### Task to complete
Would you give the number of lines in the entries that contain the word "details"? Nothing else is needed.

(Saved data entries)

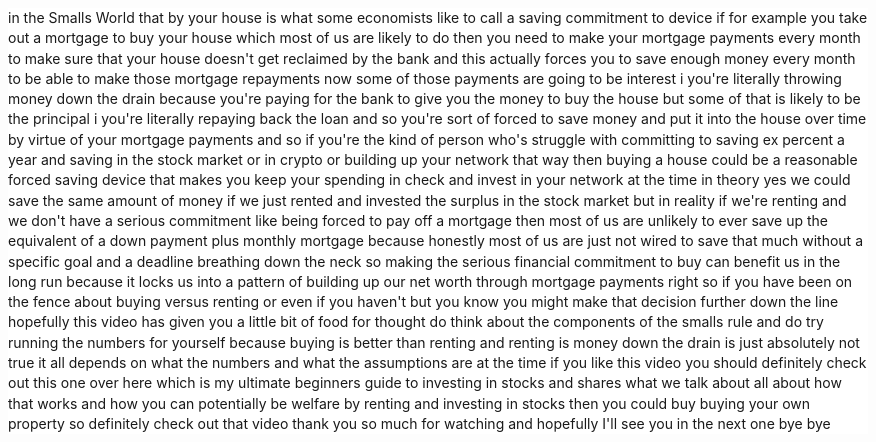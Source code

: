 in the Smalls World that by your house is what some economists like to call a saving commitment to device if for example you take out a mortgage to buy your house which most of us are likely to do then you need to make your mortgage payments every month to make sure that your house doesn't get reclaimed by the bank and this actually forces you to save enough money every month to be able to make those mortgage repayments now some of those payments are going to be interest i you're literally throwing money down the drain because you're paying for the bank to give you the money to buy the house but some of that is likely to be the principal i you're literally repaying back the loan and so you're sort of forced to save money and put it into the house over time by virtue of your mortgage payments and so if you're the kind of person who's struggle with committing to saving ex percent a year and saving in the stock market or in crypto or building up your network that way then buying a house could be a reasonable forced saving device that makes you keep your spending in check and invest in your network at the time in theory yes we could save the same amount of money if we just rented and invested the surplus in the stock market but in reality if we're renting and we don't have a serious commitment like being forced to pay off a mortgage then most of us are unlikely to ever save up the equivalent of a down payment plus monthly mortgage because honestly most of us are just not wired to save that much without a specific goal and a deadline breathing down the neck so making the serious financial commitment to buy can benefit us in the long run because it locks us into a pattern of building up our net worth through mortgage payments right so if you have been on the fence about buying versus renting or even if you haven't but you know you might make that decision further down the line hopefully this video has given you a little bit of food for thought do think about the components of the smalls rule and do try running the numbers for yourself because buying is better than renting and renting is money down the drain is just absolutely not true it all depends on what the numbers and what the assumptions are at the time if you like this video you should definitely check out this one over here which is my ultimate beginners guide to investing in stocks and shares what we talk about all about how that works and how you can potentially be welfare by renting and investing in stocks then you could buy buying your own property so definitely check out that video thank you so much for watching and hopefully I'll see you in the next one bye bye
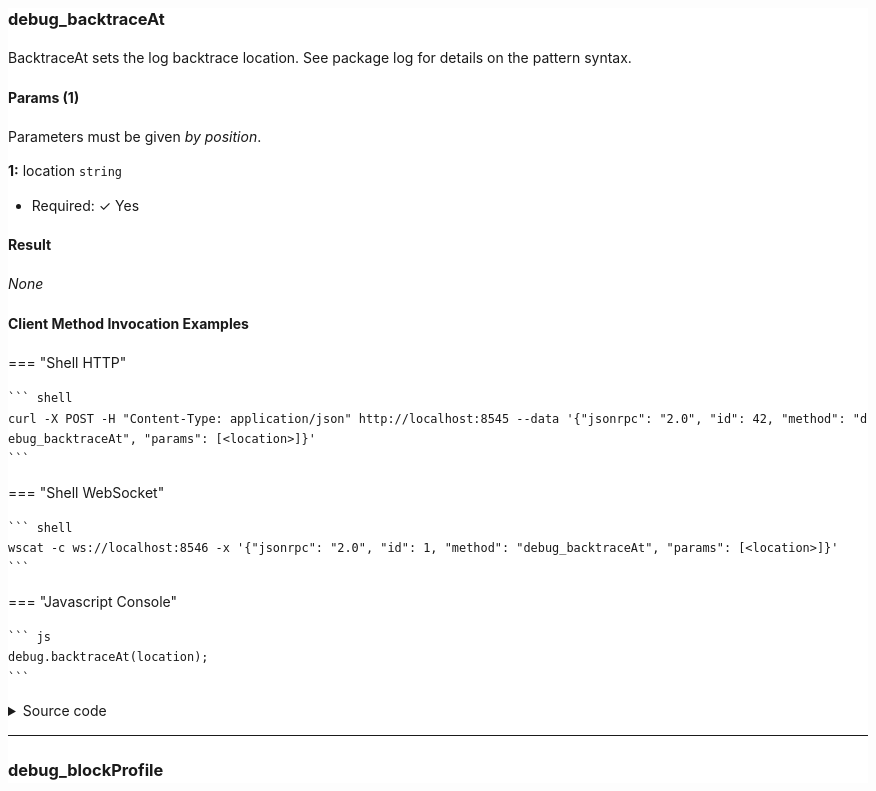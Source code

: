


### debug_backtraceAt

BacktraceAt sets the log backtrace location. See package log for details on
the pattern syntax.


#### Params (1)

Parameters must be given _by position_.


__1:__ 
location <code>string</code> 

  + Required: ✓ Yes






#### Result

_None_

#### Client Method Invocation Examples


=== "Shell HTTP"

	``` shell
	curl -X POST -H "Content-Type: application/json" http://localhost:8545 --data '{"jsonrpc": "2.0", "id": 42, "method": "debug_backtraceAt", "params": [<location>]}'
	```





=== "Shell WebSocket"

	``` shell
	wscat -c ws://localhost:8546 -x '{"jsonrpc": "2.0", "id": 1, "method": "debug_backtraceAt", "params": [<location>]}'
	```


=== "Javascript Console"

	``` js
	debug.backtraceAt(location);
	```



<details><summary>Source code</summary></details>

---



### debug_blockProfile
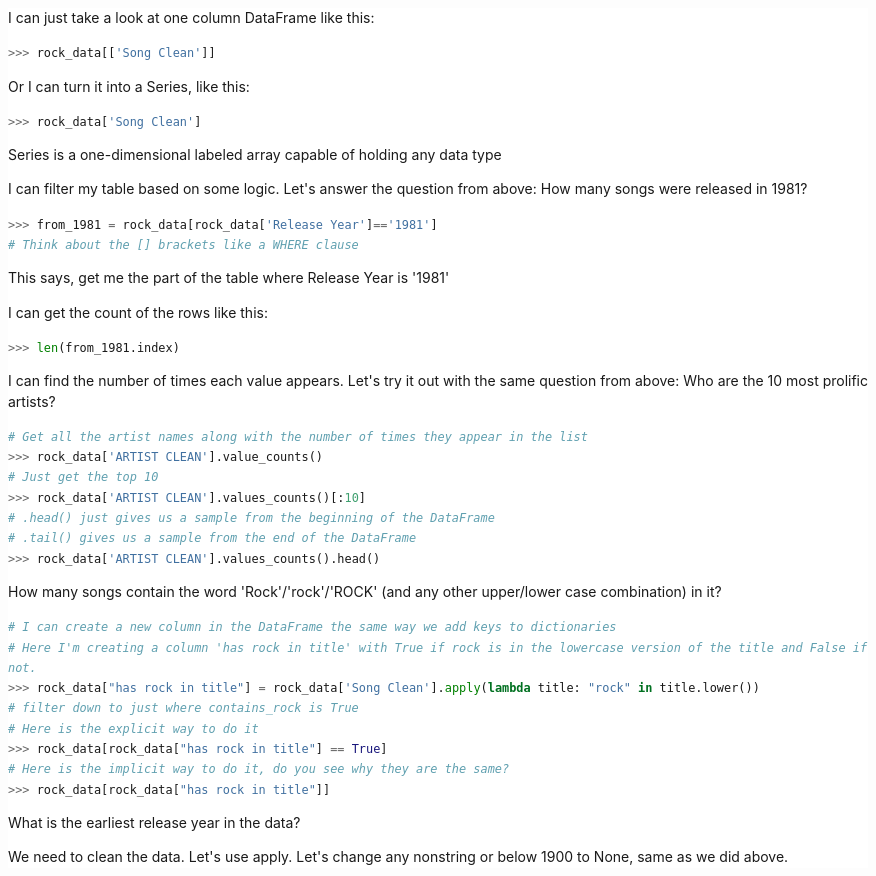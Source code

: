 I can just take a look at one column DataFrame like this:
```python
>>> rock_data[['Song Clean']]
```

Or I can turn it into a Series, like this:
```python
>>> rock_data['Song Clean']
```
 Series is a one-dimensional labeled array capable of holding any data type

I can filter my table based on some logic. Let's answer the question from above:
How many songs were released in 1981?
```python
>>> from_1981 = rock_data[rock_data['Release Year']=='1981']
# Think about the [] brackets like a WHERE clause
```
This says, get me the part of the table where Release Year is '1981'

I can get the count of the rows like this:
```python
>>> len(from_1981.index)
```

I can find the number of times each value appears. Let's try it out with the same question from above:
Who are the 10 most prolific artists?
```python
# Get all the artist names along with the number of times they appear in the list
>>> rock_data['ARTIST CLEAN'].value_counts()
# Just get the top 10
>>> rock_data['ARTIST CLEAN'].values_counts()[:10]
# .head() just gives us a sample from the beginning of the DataFrame
# .tail() gives us a sample from the end of the DataFrame
>>> rock_data['ARTIST CLEAN'].values_counts().head()
```

How many songs contain the word 'Rock'/'rock'/'ROCK' (and any other upper/lower case combination) in it?

```python
# I can create a new column in the DataFrame the same way we add keys to dictionaries
# Here I'm creating a column 'has rock in title' with True if rock is in the lowercase version of the title and False if not.
>>> rock_data["has rock in title"] = rock_data['Song Clean'].apply(lambda title: "rock" in title.lower())
# filter down to just where contains_rock is True
# Here is the explicit way to do it
>>> rock_data[rock_data["has rock in title"] == True]
# Here is the implicit way to do it, do you see why they are the same?
>>> rock_data[rock_data["has rock in title"]]
```

What is the earliest release year in the data?

We need to clean the data. Let's use apply. Let's change any nonstring or below 1900 to None, same as we did above.
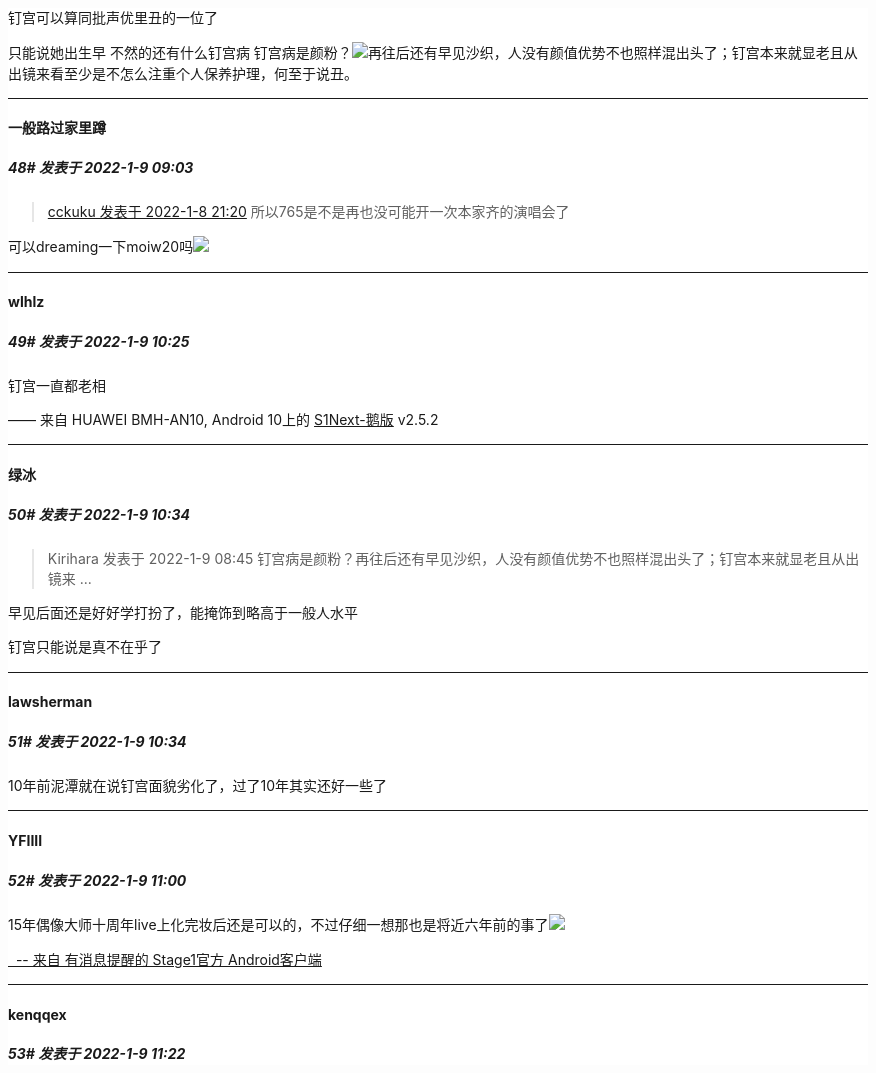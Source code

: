 钉宫可以算同批声优里丑的一位了

只能说她出生早 不然的还有什么钉宫病</blockquote>
钉宫病是颜粉？<img src="https://static.saraba1st.com/image/smiley/face2017/020.png" referrerpolicy="no-referrer">再往后还有早见沙织，人没有颜值优势不也照样混出头了；钉宫本来就显老且从出镜来看至少是不怎么注重个人保养护理，何至于说丑。

*****

####  一般路过家里蹲  
##### 48#       发表于 2022-1-9 09:03

<blockquote><a href="httphttps://bbs.saraba1st.com/2b/forum.php?mod=redirect&amp;goto=findpost&amp;pid=54215207&amp;ptid=2046394" target="_blank">cckuku 发表于 2022-1-8 21:20</a>
所以765是不是再也没可能开一次本家齐的演唱会了</blockquote>
可以dreaming一下moiw20吗<img src="https://static.saraba1st.com/image/smiley/face2017/081.png" referrerpolicy="no-referrer">

*****

####  wlhlz  
##### 49#       发表于 2022-1-9 10:25

钉宫一直都老相

—— 来自 HUAWEI BMH-AN10, Android 10上的 [S1Next-鹅版](https://github.com/ykrank/S1-Next/releases) v2.5.2

*****

####  绿冰  
##### 50#       发表于 2022-1-9 10:34

<blockquote>Kirihara 发表于 2022-1-9 08:45
钉宫病是颜粉？再往后还有早见沙织，人没有颜值优势不也照样混出头了；钉宫本来就显老且从出镜来 ...</blockquote>
早见后面还是好好学打扮了，能掩饰到略高于一般人水平

钉宫只能说是真不在乎了

*****

####  lawsherman  
##### 51#       发表于 2022-1-9 10:34

10年前泥潭就在说钉宫面貌劣化了，过了10年其实还好一些了

*****

####  YFIIII  
##### 52#       发表于 2022-1-9 11:00

15年偶像大师十周年live上化完妆后还是可以的，不过仔细一想那也是将近六年前的事了<img src="https://static.saraba1st.com/image/smiley/face2017/068.png" referrerpolicy="no-referrer">

[  -- 来自 有消息提醒的 Stage1官方 Android客户端](https://www.coolapk.com/apk/140634)

*****

####  kenqqex  
##### 53#       发表于 2022-1-9 11:22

### Written reply
2